Plain-text document sources:

--- START ---

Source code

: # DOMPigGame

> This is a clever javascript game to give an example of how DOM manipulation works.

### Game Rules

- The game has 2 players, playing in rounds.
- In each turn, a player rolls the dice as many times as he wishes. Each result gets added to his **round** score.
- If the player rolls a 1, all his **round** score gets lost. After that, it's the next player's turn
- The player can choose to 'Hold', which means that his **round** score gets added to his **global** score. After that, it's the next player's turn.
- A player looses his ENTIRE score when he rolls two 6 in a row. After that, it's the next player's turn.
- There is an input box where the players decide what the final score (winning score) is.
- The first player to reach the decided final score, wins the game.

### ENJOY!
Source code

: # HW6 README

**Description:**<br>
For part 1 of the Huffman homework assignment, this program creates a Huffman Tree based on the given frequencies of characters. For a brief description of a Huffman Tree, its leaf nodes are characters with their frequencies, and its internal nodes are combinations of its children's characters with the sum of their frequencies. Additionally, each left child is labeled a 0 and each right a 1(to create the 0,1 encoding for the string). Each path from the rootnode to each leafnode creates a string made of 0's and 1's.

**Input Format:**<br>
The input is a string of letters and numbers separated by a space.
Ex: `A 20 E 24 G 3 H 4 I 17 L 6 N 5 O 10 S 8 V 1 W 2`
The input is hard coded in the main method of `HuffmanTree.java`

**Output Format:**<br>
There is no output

--- END ---

:: WHAT YOU NEED TO DO ::
Go through the records and set every one down exactly.

:: OUTPUT ::
Source code

: # DOMPigGame

> This is a clever javascript game to give an example of how DOM manipulation works.

### Game Rules

- The game has 2 players, playing in rounds.
- In each turn, a player rolls the dice as many times as he wishes. Each result gets added to his **round** score.
- If the player rolls a 1, all his **round** score gets lost. After that, it's the next player's turn
- The player can choose to 'Hold', which means that his **round** score gets added to his **global** score. After that, it's the next player's turn.
- A player looses his ENTIRE score when he rolls two 6 in a row. After that, it's the next player's turn.
- There is an input box where the players decide what the final score (winning score) is.
- The first player to reach the decided final score, wins the game.

### ENJOY!
Source code

: # HW6 README

**Description:**<br>
For part 1 of the Huffman homework assignment, this program creates a Huffman Tree based on the given frequencies of characters. For a brief description of a Huffman Tree, its leaf nodes are characters with their frequencies, and its internal nodes are combinations of its children's characters with the sum of their frequencies. Additionally, each left child is labeled a 0 and each right a 1(to create the 0,1 encoding for the string). Each path from the rootnode to each leafnode creates a string made of 0's and 1's.

**Input Format:**<br>
The input is a string of letters and numbers separated by a space.
Ex: `A 20 E 24 G 3 H 4 I 17 L 6 N 5 O 10 S 8 V 1 W 2`
The input is hard coded in the main method of `HuffmanTree.java`

**Output Format:**<br>
There is no output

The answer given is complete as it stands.